§ **Dataset extract**
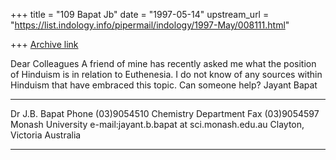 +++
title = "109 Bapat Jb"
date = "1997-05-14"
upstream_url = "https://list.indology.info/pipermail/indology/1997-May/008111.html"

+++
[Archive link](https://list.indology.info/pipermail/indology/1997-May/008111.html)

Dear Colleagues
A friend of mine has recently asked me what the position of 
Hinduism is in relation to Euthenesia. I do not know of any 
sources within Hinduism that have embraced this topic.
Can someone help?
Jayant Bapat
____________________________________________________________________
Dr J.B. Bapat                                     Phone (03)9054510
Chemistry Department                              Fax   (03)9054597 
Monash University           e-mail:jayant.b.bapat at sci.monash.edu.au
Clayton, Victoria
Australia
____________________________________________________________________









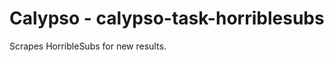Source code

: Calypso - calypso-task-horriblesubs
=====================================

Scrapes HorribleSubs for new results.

* * *

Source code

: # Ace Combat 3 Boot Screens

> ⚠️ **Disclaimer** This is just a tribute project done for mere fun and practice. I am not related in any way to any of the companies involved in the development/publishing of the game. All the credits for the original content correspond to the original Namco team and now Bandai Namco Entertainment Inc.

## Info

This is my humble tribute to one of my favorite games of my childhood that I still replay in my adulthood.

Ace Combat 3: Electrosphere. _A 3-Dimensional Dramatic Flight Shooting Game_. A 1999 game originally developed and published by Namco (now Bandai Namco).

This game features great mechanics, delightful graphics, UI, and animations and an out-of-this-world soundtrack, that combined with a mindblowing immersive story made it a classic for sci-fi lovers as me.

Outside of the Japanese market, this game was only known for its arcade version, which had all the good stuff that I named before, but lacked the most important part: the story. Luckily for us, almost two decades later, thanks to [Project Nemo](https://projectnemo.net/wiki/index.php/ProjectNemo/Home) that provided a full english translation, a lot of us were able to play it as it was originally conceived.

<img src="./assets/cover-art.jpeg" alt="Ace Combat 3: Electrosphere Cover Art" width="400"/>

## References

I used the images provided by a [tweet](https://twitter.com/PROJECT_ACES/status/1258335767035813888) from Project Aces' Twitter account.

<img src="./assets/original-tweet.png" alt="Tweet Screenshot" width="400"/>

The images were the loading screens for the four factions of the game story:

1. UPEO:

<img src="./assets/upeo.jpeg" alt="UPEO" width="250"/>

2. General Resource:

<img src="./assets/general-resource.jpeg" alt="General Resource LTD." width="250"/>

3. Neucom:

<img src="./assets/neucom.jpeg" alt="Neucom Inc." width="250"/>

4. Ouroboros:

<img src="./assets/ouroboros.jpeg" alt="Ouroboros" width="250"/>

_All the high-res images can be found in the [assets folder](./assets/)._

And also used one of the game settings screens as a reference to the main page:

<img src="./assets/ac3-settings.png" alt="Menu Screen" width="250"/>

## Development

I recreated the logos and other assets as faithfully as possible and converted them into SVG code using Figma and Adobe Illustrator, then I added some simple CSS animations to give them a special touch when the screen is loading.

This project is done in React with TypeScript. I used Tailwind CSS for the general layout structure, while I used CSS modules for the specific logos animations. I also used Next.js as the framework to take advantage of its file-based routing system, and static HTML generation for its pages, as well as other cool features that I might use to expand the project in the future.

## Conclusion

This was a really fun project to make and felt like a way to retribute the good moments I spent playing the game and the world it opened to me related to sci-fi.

==

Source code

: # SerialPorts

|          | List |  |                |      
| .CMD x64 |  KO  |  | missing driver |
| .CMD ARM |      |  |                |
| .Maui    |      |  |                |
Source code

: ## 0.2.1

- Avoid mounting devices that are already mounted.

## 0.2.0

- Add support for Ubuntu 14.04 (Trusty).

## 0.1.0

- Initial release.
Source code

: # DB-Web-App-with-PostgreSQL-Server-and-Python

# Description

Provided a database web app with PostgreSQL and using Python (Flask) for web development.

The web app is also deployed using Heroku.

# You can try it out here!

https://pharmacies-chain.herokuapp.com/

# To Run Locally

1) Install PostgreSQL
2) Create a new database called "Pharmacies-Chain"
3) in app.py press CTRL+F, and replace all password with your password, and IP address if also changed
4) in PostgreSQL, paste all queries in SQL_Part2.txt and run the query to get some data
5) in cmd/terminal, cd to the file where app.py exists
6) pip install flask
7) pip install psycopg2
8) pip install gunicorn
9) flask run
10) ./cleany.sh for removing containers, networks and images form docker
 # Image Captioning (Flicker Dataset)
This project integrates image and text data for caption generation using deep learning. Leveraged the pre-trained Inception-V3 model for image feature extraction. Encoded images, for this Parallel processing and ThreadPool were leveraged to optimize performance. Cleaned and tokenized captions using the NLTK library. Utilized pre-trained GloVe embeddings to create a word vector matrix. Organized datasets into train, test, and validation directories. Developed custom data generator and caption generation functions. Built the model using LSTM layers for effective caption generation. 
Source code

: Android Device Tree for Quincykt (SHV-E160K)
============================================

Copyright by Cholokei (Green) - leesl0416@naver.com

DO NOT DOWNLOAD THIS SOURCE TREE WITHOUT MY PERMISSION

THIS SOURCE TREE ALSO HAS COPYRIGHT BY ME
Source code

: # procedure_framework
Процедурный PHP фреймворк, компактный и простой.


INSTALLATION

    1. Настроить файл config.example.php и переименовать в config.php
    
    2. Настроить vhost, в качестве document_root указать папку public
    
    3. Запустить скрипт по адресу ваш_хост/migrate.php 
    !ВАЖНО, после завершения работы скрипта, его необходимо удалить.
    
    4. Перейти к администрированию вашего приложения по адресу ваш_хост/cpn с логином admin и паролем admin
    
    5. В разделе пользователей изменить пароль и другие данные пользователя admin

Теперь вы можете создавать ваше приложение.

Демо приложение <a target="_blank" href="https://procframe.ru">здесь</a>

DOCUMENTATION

§ **To do**
Please repeat the lines of the material above exactly, starting with the line that contains "Clayton, Victoria" and ending with the line that contains "Scrapes HorribleSubs for new results.". Leave the pictures out.

§ **Written solution**
Clayton, Victoria
Australia
____________________________________________________________________









Source code

: Calypso - calypso-task-horriblesubs
=====================================

Scrapes HorribleSubs for new results.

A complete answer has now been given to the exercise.